Furto di rame, in tre patteggiano e sconteranno la pena col lavoro di pubblica utilità

Emessa la sentenza per i tre uomini di Casarano sorpresi, il 4 ottobre scorso, a rubare nel deposito di un’azienda a Lequile. Svolgeranno attività di volontariato in una diocesi

CASARANO - Hanno patteggiato un anno di reclusione, con la possibilità di scontare la pena svolgendo attività di volontariato in una diocesi, i tre uomini di Casarano finiti ai domiciliari il 4 ottobre scorso per il furto di rame nel deposito di un’azienda vitivinicola, nei dintorni di Lequile.
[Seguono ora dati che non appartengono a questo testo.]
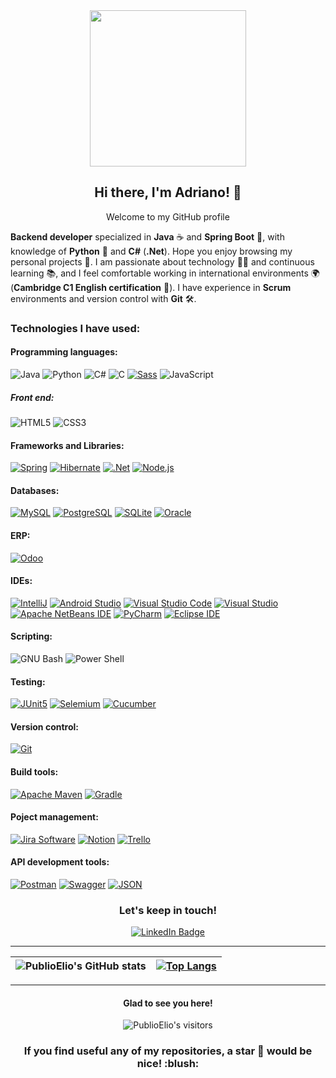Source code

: <div id="header" align="center">
  <img src="https://media.giphy.com/media/irVmlMu1zlgyBYGyxO/giphy.gif" width="250"/>
  <h2>Hi there, I'm Adriano! 👋</h2>
  <p>Welcome to my GitHub profile</p>
</div>

**Backend developer** specialized in **Java** :coffee: and **Spring Boot** :leaves:, with knowledge of **Python** 🐍 and **C#** (**.Net**). Hope you enjoy browsing my personal projects 📂. I am passionate about technology :man_technologist: and continuous learning 📚, and I feel comfortable working in international environments 🌍 (**Cambridge C1 English certification** 📜). I have experience in **Scrum** environments and version control with **Git** 🛠️.

### Technologies I have used:

#### Programming languages:
![Java](https://img.shields.io/badge/java-%23ED8B00.svg?style=for-the-badge&logo=openjdk&logoColor=white) 
![Python](https://img.shields.io/badge/python-3776AB.svg?style=for-the-badge&logo=python&logoColor=white) 
![C#](https://img.shields.io/badge/c%23-%23239120.svg?style=for-the-badge&logo=csharp&logoColor=white) 
![C](https://img.shields.io/badge/C-A8B9CC.svg?style=for-the-badge&logo=c&logoColor=white)
[![Sass](https://img.shields.io/badge/sass-CC6699.svg?style=for-the-badge&logo=sass&logoColor=white)](https://sass-lang.com/)
![JavaScript](https://img.shields.io/badge/javascript-F7DF1E.svg?style=for-the-badge&logo=javascript&logoColor=white)

##### Front end:
![HTML5](https://img.shields.io/badge/html5-E34F26.svg?style=for-the-badge&logo=html5&logoColor=white)
![CSS3](https://img.shields.io/badge/css3-1572B6.svg?style=for-the-badge&logo=css3&logoColor=white)

#### Frameworks and Libraries:
[![Spring](https://img.shields.io/badge/spring-6DB33F.svg?style=for-the-badge&logo=spring&logoColor=white)](https://spring.io/)
[![Hibernate](https://img.shields.io/badge/hibernate-59666C.svg?style=for-the-badge&logo=hibernate&logoColor=white)](https://hibernate.org/)
[![.Net](https://img.shields.io/badge/.NET-5C2D91?style=for-the-badge&logo=.net&logoColor=white)](https://dotnet.microsoft.com/es-es/)
[![Node.js](https://img.shields.io/badge/node.js-5FA04E.svg?style=for-the-badge&logo=nodedotjs&logoColor=white)](https://nodejs.org/en)

#### Databases:
[![MySQL](https://img.shields.io/badge/mysql-%2300000f.svg?style=for-the-badge&logo=mysql&logoColor=white)](https://www.mysql.com/) 
[![PostgreSQL](https://img.shields.io/badge/PostgreSQL-%23316192.svg?style=for-the-badge&logo=postgresql&logoColor=white)](https://www.postgresql.org/)
[![SQLite](https://img.shields.io/badge/sqlite-003B57.svg?style=for-the-badge&logo=sqlite&logoColor=white)](https://www.sqlite.org/)
[![Oracle](https://img.shields.io/badge/oracle-F80000.svg?style=for-the-badge&logo=oracle&logoColor=white)](https://www.oracle.com/es/database/technologies/appdev/sql.html)

#### ERP:
[![Odoo](https://img.shields.io/badge/odoo-714B67.svg?style=for-the-badge&logo=odoo&logoColor=white)](https://www.odoo.com/)

#### IDEs:
[![IntelliJ](https://img.shields.io/badge/IntelliJ-grey.svg?style=for-the-badge&logo=intellijidea&logoColor=white)](https://www.jetbrains.com/idea/)
[![Android Studio](https://img.shields.io/badge/Android_Studio-3DDC84.svg?style=for-the-badge&logo=android-studio&logoColor=white)](https://developer.android.com/studio)
[![Visual Studio Code](https://img.shields.io/badge/Visual_Studio_Code-0078D4.svg?style=for-the-badge&logo=visual-studio-code&logoColor=white)](https://code.visualstudio.com/)
[![Visual Studio](https://img.shields.io/badge/visual%20studio-5C2D91.svg?style=for-the-badge&logo=visual-studio&logoColor=white)](https://visualstudio.microsoft.com/)
[![Apache NetBeans IDE](https://img.shields.io/badge/apache%20netbeans%20IDE-1B6AC6.svg?style=for-the-badge&logo=apachenetbeanside&logoColor=white)](https://netbeans.apache.org/front/main/index.html)
[![PyCharm](https://img.shields.io/badge/PyCharm-000000.svg?style=for-the-badge&logo=pycharm&logoColor=white)](https://www.jetbrains.com/es-es/pycharm/)
[![Eclipse IDE](https://img.shields.io/badge/eclipse%20IDE-2C2255.svg?style=for-the-badge&logo=eclipseide&logoColor=white)](https://eclipseide.org/)

#### Scripting:
![GNU Bash](https://img.shields.io/badge/GNU%20bash-4EAA25.svg?style=for-the-badge&logo=gnubash&logoColor=white)
![Power Shell](https://img.shields.io/badge/power%20shell-5391FE.svg?style=for-the-badge&logo=powershell&logoColor=white)

#### Testing:
[![JUnit5](https://img.shields.io/badge/junit5-25A162.svg?style=for-the-badge&logo=junit5&logoColor=white)](https://junit.org/junit5/)
[![Selemium](https://img.shields.io/badge/selenium-43B02A.svg?style=for-the-badge&logo=selenium&logoColor=white)](https://www.selenium.dev/)
[![Cucumber](https://img.shields.io/badge/cucumber-23D96C.svg?style=for-the-badge&logo=cucumber&logoColor=white)](https://cucumber.io/)

#### Version control:
[![Git](https://img.shields.io/badge/git-F05032.svg?style=for-the-badge&logo=git&logoColor=white)](https://git-scm.com/)

#### Build tools:
[![Apache Maven](https://img.shields.io/badge/Apache%20Maven-C71A36.svg?style=for-the-badge&logo=apache-maven&logoColor=white)](https://maven.apache.org/)
[![Gradle](https://img.shields.io/badge/gradle-02303A.svg?style=for-the-badge&logo=gradle&logoColor=white)](https://gradle.org/)

#### Poject management:
[![Jira Software](https://img.shields.io/badge/jira%20software-0052CC.svg?style=for-the-badge&logo=jirasoftware&logoColor=white)](https://www.atlassian.com/es/software/jira)
[![Notion](https://img.shields.io/badge/notion-000000.svg?style=for-the-badge&logo=notion&logoColor=white)](https://trello.com/)
[![Trello](https://img.shields.io/badge/trello-0052CC.svg?style=for-the-badge&logo=trello&logoColor=white)](https://trello.com/)

#### API development tools:
[![Postman](https://img.shields.io/badge/postman-FF6C37.svg?style=for-the-badge&logo=postman&logoColor=white)](https://www.postman.com/)
[![Swagger](https://img.shields.io/badge/swagger-85EA2D.svg?style=for-the-badge&logo=swagger&logoColor=white)](https://swagger.io/)
[![JSON](https://img.shields.io/badge/JSON-000000.svg?style=for-the-badge&logo=json&logoColor=white)](https://www.json.org/json-es.html)

[//]: <> (https://simpleicons.org/)

<div id="badges" align="center">
  <h3>Let's keep in touch!</h3>
  <a href="https://www.linkedin.com/in/adrianodiaz/">
    <img src="https://img.shields.io/badge/LinkedIn-blue?style=for-the-badge&logo=linkedin&logoColor=white" alt="LinkedIn Badge"/>
  </a>
</div>

***
| ![PublioElio's GitHub stats](https://github-readme-stats.vercel.app/api?username=PublioElio&hide=issues&show_icons=true&theme=blueberry) | [![Top Langs](https://github-readme-stats.vercel.app/api/top-langs/?username=PublioElio&layout=compact&theme=blueberry)](https://github.com/anuraghazra/github-readme-stats) |
|:-:|:-:|

---

<h4 align="center"> Glad to see you here! </h4>

<div align="center">
  <img alt="PublioElio's visitors" src="https://komarev.com/ghpvc/?username=PublioElio&color=red&style=flat&label=visitors" />
</div>

<h3 align="center"> If you find useful any of my repositories, a star 🌟 would be nice! :blush: </h3>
Si tratta di Alessio Ciriolo, di 32 anni, del suocero Quintino Causio, di 59, e di Tommaso Stefano, il 52enne che nel tentativo di sfuggire alle forze dell’ordine  cadde in un pozzo profondo circa 4 metri e fu trasportato in ospedale (qui, la notizia).
La sentenza è stata emessa nei giorni scorsi dalla giudice del tribunale di Lecce Chiara Panico, dinanzi alla quale, due giorni dopo gli arresti si era aperto il processo per direttissima, durante il quale la difesa, rappresentata dagli avvocati Attilio De Marco e Luca Puce, aveva chiesto di concordare (su parere favorevole del pubblico ministero) la condanna al lavoro di pubblica utilità sostitutivo (ora consentito dalla legge Cartabia anche per questo genere di reati). 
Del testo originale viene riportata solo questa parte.